### [Material provided]

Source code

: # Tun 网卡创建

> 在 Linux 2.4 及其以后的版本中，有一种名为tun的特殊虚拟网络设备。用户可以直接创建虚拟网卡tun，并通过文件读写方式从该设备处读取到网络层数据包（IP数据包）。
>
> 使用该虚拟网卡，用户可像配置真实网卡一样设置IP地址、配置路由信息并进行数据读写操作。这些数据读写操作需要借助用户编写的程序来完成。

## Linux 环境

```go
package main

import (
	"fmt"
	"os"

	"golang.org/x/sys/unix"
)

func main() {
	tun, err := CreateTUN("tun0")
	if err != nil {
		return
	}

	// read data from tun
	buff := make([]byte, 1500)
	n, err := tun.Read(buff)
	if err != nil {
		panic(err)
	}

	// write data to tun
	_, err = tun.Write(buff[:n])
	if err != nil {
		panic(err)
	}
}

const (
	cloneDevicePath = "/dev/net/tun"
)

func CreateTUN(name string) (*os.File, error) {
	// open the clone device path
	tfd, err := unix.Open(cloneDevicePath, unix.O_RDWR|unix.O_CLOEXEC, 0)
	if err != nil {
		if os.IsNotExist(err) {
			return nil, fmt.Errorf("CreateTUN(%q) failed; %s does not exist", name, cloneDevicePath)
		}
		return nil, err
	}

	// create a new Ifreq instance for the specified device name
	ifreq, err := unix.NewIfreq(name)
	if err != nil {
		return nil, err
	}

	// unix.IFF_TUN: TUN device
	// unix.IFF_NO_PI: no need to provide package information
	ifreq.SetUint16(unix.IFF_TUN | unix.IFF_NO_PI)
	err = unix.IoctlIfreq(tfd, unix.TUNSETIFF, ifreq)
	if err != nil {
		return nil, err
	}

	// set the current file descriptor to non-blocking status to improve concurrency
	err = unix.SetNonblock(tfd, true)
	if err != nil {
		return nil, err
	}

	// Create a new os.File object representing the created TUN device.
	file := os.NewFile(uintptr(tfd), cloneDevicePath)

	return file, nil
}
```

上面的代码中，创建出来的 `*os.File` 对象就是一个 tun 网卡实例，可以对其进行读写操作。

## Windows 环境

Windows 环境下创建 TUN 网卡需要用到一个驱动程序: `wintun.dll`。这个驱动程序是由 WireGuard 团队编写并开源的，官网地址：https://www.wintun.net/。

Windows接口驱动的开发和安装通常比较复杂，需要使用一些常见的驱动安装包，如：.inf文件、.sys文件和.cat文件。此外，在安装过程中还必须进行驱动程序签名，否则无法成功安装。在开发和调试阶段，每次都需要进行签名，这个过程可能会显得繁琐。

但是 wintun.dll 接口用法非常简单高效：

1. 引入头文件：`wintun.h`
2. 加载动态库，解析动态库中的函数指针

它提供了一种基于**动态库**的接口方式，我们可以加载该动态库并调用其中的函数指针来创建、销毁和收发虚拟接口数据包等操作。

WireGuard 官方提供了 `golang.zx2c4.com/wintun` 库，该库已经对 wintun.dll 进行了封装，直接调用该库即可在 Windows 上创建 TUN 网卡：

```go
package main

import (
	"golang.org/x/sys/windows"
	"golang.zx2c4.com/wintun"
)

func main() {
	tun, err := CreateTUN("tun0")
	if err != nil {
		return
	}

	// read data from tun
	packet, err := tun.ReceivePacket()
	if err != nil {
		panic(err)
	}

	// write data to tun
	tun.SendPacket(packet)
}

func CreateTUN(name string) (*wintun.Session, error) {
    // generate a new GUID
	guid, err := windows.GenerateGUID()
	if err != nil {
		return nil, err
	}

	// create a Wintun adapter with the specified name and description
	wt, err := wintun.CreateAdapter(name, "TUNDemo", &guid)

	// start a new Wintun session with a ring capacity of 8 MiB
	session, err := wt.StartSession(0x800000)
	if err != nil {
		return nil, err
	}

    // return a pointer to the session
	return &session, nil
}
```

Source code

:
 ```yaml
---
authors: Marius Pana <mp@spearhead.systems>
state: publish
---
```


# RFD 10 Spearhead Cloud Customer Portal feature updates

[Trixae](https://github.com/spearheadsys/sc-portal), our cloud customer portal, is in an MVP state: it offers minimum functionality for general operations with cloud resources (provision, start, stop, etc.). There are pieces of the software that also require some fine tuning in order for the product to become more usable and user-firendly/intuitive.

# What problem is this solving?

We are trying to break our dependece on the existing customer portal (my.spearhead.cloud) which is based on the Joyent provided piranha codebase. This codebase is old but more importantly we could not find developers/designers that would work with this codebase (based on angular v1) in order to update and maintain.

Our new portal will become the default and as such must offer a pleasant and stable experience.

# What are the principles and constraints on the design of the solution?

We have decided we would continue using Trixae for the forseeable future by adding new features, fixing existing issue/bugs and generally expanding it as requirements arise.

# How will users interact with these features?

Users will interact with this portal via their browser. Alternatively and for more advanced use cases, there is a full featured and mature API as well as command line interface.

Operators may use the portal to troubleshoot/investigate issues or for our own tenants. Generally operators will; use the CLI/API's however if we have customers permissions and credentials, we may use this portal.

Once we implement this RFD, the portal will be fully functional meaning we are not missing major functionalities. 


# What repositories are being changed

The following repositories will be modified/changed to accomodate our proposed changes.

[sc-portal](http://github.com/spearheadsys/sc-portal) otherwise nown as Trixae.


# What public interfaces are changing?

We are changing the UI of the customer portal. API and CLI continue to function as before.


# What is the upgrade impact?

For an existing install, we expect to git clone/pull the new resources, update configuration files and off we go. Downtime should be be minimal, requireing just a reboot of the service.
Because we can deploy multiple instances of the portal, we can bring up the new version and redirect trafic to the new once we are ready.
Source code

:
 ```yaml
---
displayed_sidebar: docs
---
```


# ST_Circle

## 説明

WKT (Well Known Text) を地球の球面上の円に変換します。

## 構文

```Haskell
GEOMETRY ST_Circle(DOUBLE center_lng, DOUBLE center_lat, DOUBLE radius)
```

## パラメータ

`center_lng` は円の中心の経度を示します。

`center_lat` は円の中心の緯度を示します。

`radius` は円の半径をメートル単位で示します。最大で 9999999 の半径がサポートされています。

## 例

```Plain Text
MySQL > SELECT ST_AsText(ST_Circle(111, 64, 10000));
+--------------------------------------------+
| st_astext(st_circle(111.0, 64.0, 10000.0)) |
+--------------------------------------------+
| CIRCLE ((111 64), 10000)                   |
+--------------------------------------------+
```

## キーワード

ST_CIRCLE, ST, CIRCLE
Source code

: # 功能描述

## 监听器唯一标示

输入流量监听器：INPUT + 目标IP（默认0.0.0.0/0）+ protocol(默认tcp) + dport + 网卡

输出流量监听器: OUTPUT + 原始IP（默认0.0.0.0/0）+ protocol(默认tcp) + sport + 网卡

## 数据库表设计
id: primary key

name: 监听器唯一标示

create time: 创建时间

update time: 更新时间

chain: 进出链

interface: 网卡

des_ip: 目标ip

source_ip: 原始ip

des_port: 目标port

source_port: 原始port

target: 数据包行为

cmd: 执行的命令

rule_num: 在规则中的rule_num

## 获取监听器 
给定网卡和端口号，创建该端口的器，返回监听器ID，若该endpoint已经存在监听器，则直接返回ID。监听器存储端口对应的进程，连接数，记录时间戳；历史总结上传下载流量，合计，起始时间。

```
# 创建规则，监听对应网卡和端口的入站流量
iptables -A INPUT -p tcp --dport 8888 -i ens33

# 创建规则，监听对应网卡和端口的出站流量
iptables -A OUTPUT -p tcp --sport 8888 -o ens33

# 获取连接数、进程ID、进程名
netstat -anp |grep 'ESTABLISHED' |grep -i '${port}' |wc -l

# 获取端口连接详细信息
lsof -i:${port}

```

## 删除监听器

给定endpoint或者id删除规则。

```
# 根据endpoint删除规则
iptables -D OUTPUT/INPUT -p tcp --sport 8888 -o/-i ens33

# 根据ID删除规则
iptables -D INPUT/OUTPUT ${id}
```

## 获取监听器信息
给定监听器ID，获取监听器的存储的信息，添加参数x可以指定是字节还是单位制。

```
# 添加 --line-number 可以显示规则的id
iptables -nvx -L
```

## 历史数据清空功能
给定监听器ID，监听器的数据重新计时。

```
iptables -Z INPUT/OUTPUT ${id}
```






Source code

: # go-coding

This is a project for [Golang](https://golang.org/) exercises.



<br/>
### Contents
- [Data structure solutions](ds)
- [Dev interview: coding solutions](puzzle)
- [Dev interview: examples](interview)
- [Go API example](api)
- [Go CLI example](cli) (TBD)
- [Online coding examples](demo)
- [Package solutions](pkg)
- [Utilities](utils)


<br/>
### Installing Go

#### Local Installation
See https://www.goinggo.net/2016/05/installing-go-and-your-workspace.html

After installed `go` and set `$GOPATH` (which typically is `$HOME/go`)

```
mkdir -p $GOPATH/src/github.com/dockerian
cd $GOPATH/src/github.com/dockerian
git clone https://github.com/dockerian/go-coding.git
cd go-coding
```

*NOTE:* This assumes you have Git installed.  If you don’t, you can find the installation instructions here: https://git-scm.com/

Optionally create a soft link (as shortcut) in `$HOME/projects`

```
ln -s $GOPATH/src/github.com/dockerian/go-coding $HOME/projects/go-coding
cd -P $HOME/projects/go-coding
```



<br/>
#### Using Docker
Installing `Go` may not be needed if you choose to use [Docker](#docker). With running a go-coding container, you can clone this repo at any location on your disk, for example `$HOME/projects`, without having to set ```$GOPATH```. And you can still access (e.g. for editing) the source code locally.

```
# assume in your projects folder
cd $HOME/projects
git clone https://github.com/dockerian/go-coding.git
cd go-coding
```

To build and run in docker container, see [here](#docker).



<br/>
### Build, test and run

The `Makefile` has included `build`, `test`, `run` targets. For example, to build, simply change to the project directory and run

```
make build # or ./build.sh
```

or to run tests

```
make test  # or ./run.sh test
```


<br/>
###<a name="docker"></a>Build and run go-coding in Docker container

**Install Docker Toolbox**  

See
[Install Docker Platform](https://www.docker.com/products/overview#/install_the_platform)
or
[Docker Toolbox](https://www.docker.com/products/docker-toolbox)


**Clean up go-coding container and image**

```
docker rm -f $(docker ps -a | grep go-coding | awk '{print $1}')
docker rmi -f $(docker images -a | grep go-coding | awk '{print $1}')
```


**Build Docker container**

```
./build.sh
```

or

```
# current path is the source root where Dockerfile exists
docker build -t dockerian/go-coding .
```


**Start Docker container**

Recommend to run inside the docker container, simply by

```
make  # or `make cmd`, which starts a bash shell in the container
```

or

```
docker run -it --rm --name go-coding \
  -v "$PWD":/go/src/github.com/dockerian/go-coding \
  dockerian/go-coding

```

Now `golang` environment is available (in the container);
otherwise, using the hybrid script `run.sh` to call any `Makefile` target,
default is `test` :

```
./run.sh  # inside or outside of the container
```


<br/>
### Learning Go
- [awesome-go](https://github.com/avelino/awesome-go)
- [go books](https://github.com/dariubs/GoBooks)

### [Exercise description]
Please report every line among the entries that includes "CreateTUN".

### [Solution to this exercise]
	tun, err := CreateTUN("tun0")
func CreateTUN(name string) (*os.File, error) {
			return nil, fmt.Errorf("CreateTUN(%q) failed; %s does not exist", name, cloneDevicePath)
	tun, err := CreateTUN("tun0")
func CreateTUN(name string) (*wintun.Session, error) {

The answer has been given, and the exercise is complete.